Hugo drew our attention with some miaowing on the back deck. He had brought us a small vole as a present.
0 locks, 4 miles, 1 mouse
Sat 25th June Dunham
We had another wet morning and we had planned to stay another night. However, we found out later that although on CRT waters, mooring on the towpath is allowed for 14 days, on the Bridgewater Canal it is only permitted for 24 hours. It would be nice to know the purpose of this rule.
In the afternoon, when the rain had stopped, we went for a walk round the grandly named Dunham Town, which has a church, a pub, half a dozen houses and a couple of farms. We noticed that every building except the pub had the woodwork painted in the same brownish red colour, suggesting that they were all one estate, presumably part of Dunham Massey.
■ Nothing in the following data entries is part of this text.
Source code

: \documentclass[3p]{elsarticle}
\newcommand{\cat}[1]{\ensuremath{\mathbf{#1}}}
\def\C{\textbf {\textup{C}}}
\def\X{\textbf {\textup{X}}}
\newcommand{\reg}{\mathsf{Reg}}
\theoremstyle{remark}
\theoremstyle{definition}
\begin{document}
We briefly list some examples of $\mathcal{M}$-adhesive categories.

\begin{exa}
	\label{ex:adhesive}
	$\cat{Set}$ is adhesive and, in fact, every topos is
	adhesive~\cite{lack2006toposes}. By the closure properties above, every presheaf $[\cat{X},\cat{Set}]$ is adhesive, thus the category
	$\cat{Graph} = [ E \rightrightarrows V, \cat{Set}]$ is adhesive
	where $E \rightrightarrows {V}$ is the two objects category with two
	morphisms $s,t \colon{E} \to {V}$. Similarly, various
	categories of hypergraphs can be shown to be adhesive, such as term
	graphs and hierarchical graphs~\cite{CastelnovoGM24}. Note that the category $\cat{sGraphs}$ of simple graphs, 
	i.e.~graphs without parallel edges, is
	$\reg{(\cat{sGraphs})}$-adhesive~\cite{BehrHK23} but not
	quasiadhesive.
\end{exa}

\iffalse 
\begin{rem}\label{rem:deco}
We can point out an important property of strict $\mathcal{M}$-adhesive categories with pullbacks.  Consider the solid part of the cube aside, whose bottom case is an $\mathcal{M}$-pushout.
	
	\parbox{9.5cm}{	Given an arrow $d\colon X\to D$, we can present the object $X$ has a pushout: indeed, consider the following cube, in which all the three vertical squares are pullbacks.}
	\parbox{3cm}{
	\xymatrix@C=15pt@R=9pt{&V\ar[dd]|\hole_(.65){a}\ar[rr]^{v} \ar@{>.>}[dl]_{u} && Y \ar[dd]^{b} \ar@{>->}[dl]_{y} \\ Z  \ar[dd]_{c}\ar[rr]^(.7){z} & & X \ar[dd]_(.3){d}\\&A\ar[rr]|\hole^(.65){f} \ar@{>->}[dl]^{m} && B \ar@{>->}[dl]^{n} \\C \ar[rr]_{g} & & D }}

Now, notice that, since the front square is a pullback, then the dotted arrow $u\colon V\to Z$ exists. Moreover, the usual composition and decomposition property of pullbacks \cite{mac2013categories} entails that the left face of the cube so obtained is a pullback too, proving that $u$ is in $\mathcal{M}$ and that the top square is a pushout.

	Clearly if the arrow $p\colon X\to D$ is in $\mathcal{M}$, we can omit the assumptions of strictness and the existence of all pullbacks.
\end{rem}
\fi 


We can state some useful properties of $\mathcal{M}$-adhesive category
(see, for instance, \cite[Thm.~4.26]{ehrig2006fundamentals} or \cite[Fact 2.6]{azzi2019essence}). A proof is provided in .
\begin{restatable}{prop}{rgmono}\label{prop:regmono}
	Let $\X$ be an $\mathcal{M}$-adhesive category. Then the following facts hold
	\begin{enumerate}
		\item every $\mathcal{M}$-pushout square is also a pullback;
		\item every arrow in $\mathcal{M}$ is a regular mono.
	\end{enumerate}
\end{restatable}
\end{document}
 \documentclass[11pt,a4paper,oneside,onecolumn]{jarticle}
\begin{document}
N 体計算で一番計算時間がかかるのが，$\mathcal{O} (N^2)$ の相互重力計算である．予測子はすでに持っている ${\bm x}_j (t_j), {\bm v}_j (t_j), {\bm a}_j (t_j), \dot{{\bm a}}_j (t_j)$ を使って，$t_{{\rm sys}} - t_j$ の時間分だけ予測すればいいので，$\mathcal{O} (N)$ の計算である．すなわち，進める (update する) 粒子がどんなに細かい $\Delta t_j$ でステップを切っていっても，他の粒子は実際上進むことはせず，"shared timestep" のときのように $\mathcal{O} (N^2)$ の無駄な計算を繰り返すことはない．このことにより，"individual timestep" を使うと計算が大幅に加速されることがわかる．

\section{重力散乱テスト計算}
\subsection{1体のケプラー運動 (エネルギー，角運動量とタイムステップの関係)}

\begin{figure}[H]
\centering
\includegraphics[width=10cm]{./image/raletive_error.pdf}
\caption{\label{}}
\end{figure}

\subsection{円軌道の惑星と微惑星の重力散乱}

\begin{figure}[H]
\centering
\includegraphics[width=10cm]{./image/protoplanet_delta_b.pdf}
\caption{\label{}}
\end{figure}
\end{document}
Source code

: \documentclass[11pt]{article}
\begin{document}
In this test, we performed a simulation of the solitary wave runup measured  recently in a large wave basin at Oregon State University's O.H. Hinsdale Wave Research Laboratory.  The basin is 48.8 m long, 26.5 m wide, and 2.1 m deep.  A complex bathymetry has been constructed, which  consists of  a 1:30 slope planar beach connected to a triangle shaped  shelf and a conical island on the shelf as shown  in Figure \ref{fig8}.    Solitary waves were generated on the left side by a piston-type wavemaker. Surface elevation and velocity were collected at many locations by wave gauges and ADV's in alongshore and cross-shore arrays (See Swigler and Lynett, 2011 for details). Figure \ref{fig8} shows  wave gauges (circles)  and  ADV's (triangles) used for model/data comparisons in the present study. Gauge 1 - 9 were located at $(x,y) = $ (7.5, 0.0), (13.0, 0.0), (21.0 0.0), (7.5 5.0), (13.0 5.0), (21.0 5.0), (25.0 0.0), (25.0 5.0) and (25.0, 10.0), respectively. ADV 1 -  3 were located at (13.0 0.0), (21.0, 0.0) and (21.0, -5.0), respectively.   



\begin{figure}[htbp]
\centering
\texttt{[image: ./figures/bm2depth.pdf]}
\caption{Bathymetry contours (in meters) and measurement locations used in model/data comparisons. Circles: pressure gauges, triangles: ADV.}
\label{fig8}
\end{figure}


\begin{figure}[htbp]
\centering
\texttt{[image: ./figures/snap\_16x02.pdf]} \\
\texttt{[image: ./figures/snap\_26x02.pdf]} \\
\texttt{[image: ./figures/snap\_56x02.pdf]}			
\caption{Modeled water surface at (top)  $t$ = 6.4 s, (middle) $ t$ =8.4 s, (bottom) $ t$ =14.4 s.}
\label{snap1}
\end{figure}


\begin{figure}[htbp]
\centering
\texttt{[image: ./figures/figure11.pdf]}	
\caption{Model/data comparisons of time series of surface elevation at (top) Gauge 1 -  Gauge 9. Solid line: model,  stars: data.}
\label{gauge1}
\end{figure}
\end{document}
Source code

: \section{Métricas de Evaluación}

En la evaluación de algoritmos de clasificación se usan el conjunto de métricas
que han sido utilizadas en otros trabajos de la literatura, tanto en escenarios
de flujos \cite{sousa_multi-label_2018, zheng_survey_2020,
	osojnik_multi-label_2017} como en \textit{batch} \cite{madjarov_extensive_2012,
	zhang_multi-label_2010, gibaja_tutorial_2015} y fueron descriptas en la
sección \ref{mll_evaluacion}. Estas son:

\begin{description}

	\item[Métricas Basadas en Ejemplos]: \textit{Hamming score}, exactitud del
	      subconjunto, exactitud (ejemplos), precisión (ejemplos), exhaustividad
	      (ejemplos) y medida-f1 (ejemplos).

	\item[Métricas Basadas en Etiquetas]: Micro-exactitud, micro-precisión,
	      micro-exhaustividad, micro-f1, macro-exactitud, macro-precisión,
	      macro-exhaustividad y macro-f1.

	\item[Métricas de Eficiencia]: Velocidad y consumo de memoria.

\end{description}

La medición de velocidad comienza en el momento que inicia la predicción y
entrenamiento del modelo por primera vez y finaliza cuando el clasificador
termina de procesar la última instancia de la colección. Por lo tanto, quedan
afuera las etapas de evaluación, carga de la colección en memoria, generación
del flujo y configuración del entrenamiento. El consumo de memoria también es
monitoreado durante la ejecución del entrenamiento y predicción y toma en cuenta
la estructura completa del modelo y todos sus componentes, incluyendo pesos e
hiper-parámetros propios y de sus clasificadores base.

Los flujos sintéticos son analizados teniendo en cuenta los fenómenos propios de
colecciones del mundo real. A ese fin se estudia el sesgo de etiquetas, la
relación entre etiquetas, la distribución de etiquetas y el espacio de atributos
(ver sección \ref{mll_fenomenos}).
We found a farm shop, but they had no courgettes, which we would have liked.
The only pictures today were an experiment with taking photos through the binoculars. The zoom on the camera I use (which is a Sony Xperia phone) is not much use, going very fuzzy. The picture through the binoculars is only slightly better, but the blur may be down to camera shake, particularly as it was late evening and low light, so the exposure took longer.
Through the binoculars
No boating today
Sun 26th June Dunham Massey to Sale
We started early to make sure we could find somewhere to moor in Sale to visit a church we had seen online. It was just over three miles away, which took an hour. We had to avoid canoes, which were out and about, timing themselves on the straight length of canal.
We moored by Walton Park Leisure Centre, with one rope tied to railings, and the other to a mooring pin. The canal is lined with large stones and it difficult to get mooring spikes in, but we discovered that the secret is to locate the spike in line with the crack between the stones, about two feet back from the edge.
We walked to the Life Centre, where LifeChurch Manchester is located. This is in a large modern building, apparently replacing the previous Victorian structure, which started out as Sale Baptist Church. We had a good welcome with several people coming to say hello. The worship team were good, with concise harmonies. Some songs we did not know, which we discovered were penned by the worship leader, Jamie Hill. The preacher spoke about suffering, from 1 Peter 4.
After a pleasant time over coffee and cake, we walked back to the boat and moved a mile further on to Sale Bridge, where we tied up using exactly the same ring and railings we had used last time. We picked up something on the propeller as we used reverse gear, and had to pull the stern in using a rope. We had a late Sunday roast in the King’s Ransom opposite the mooring. Not very good. I think they suffer from honeypot location syndrome, with a steady source of new customers.
The pub and the mooring
We visited Sainsbury’s and Aldi before returning to the boat. The next job was to free the propeller. There was a sweater there, plus lots of assorted plastic bags.
We moved a little further along the canal, to a place where there was a high wall to cut out noises, and a narrow strip of bracken for Hugo. We had more heavy rain later.
0 locks, 5 miles
Mon 27th June Sale to Leigh
Overnight mooring in Sale
Our departure this morning was fairly leisurely, as we only planned a two hour cruise to Worsley. We passed under the M60 motorway, and a line of boats moored opposite Watch House Cruising Club.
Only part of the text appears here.